I am investigating how the fingerboard’s radius, scoop depth along string paths, and scoop along edge interact with one another. In the first phase, this project will use Google Forms to survey makers to find the ranges and averages of dimensions needed to generate the models.
I am studying this because, in my personal experience of shaping fingerboards, I have run into issues reconciling various sets of dimensions and scoop requirements, leading me to wonder how the surface of the fingerboard is modeled theoretically. In arc-based construction, some target dimensions will conflict with one another, and most people end up “fudging” or compromising to achieve their desired balance of playability and aesthetic. My goal here is to solve for a few quantities on the relationships between dimensions that luthiers do actively pay attention to while shaping. I am aiming for results to look something like, “If I put priority on a perfect constant radius and G & E scoop, the D & A scoop will be off target by ___ mm or %.”
Part 1: Survey dimensions
12/26/2017: The results of the survey are up.
Part 2: Case study models
1/13/2018: Analysis of Scoop vs. Radius relationships is up.
I’ll make models following the most frequent orders of priority rankings, and show how lower priority dimensions are sacrificed for precision of higher priority ones per case.
Model building details (sorry, I didn’t ask for these in the survey!):
- 24mm nut end width
- 42mm bridge end width
- 16mm nut string spacing
- 30.73mm string spacing at bridge end (projected from a 34mm spacing on a bridge 330mm away from nut)
- 42mm baseline radius (will calculate exactly what “tighter” and “flatter” are case by case)
- 270mm length
- 5mm thick at bridge end (as there will surely be twists in many of the models).
For simplicity (and because many makers use templates of specific radii), I am limiting this study to arcs. All arcs will be drawn from 3 points (i.e. G, middle, and E).
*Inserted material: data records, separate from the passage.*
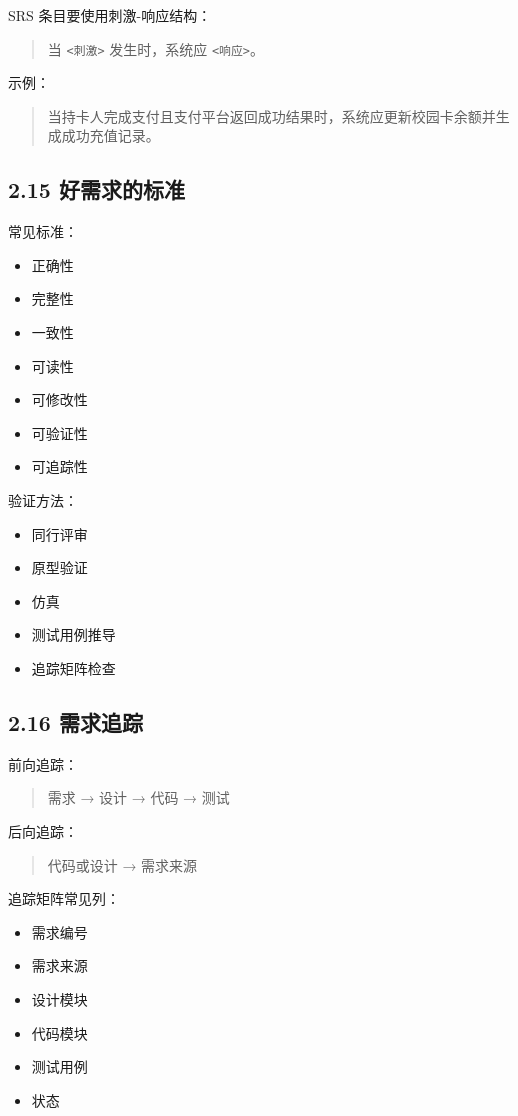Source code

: \documentclass[UTF8,zihao=-4]{ctexart}
\begin{document}
SRS 条目要使用刺激-响应结构：

\begin{quote}
当 \texttt{<刺激>} 发生时，系统应 \texttt{<响应>}。
\end{quote}

示例：

\begin{quote}
当持卡人完成支付且支付平台返回成功结果时，系统应更新校园卡余额并生成成功充值记录。
\end{quote}

\subsection{2.15 好需求的标准}

常见标准：

\begin{itemize}
\item 正确性
\item 完整性
\item 一致性
\item 可读性
\item 可修改性
\item 可验证性
\item 可追踪性
\end{itemize}

验证方法：

\begin{itemize}
\item 同行评审
\item 原型验证
\item 仿真
\item 测试用例推导
\item 追踪矩阵检查
\end{itemize}

\subsection{2.16 需求追踪}

前向追踪：

\begin{quote}
需求 → 设计 → 代码 → 测试
\end{quote}

后向追踪：

\begin{quote}
代码或设计 → 需求来源
\end{quote}

追踪矩阵常见列：

\begin{itemize}
\item 需求编号
\item 需求来源
\item 设计模块
\item 代码模块
\item 测试用例
\item 状态
\end{itemize}
\end{document}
I will give you beautiful illustrations of cute 10x squished fingerboards so you can really see what’s going on with those scoops and twists!
The image above is from Rhino, but I actually plan to use OnShape (thanks to recommendation by my sister, Dr. Maxine Fontaine) to generate the models for everyone’s viewing pleasure. I will also calculate relationships where possible (as in, have my brother-in-law, Dr. Nick Fontaine, do it with Python for me).
The point of this study is NOT to tell you what dimensions are right or wrong! (I’m pretty sure that’s your client’s job, haha!) It is just to quantify how the dimensional factors interact.